Only the lines from the one containing "but unfortunately, unstable" to the end of the data are wanted; print them exactly as they appear.

| DATASET |

────────────────────

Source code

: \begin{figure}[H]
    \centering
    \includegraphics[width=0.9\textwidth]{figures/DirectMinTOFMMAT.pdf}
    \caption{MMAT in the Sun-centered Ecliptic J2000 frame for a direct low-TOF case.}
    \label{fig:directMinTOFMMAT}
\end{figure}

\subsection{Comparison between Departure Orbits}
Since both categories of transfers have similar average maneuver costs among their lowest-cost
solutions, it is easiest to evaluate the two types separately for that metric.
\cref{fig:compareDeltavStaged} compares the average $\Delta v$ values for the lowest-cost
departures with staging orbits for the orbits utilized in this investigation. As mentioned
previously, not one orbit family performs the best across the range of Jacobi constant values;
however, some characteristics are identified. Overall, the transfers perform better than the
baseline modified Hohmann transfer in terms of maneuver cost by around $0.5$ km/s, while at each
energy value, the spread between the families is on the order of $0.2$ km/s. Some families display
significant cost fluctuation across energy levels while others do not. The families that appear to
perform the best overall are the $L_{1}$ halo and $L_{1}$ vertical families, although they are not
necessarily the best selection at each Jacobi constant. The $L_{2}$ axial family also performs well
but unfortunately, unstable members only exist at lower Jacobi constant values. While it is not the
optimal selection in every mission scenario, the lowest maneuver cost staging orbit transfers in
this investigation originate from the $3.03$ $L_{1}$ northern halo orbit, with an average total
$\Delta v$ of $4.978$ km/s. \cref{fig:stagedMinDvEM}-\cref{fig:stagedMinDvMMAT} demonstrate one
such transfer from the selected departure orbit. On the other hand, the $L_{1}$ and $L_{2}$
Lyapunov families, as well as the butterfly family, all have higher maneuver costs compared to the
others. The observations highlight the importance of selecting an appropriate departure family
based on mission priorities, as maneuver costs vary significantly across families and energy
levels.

────────────────────

| ANSWER BOX |
but unfortunately, unstable members only exist at lower Jacobi constant values. While it is not the
optimal selection in every mission scenario, the lowest maneuver cost staging orbit transfers in
this investigation originate from the $3.03$ $L_{1}$ northern halo orbit, with an average total
$\Delta v$ of $4.978$ km/s. \cref{fig:stagedMinDvEM}-\cref{fig:stagedMinDvMMAT} demonstrate one
such transfer from the selected departure orbit. On the other hand, the $L_{1}$ and $L_{2}$
Lyapunov families, as well as the butterfly family, all have higher maneuver costs compared to the
others. The observations highlight the importance of selecting an appropriate departure family
based on mission priorities, as maneuver costs vary significantly across families and energy
levels.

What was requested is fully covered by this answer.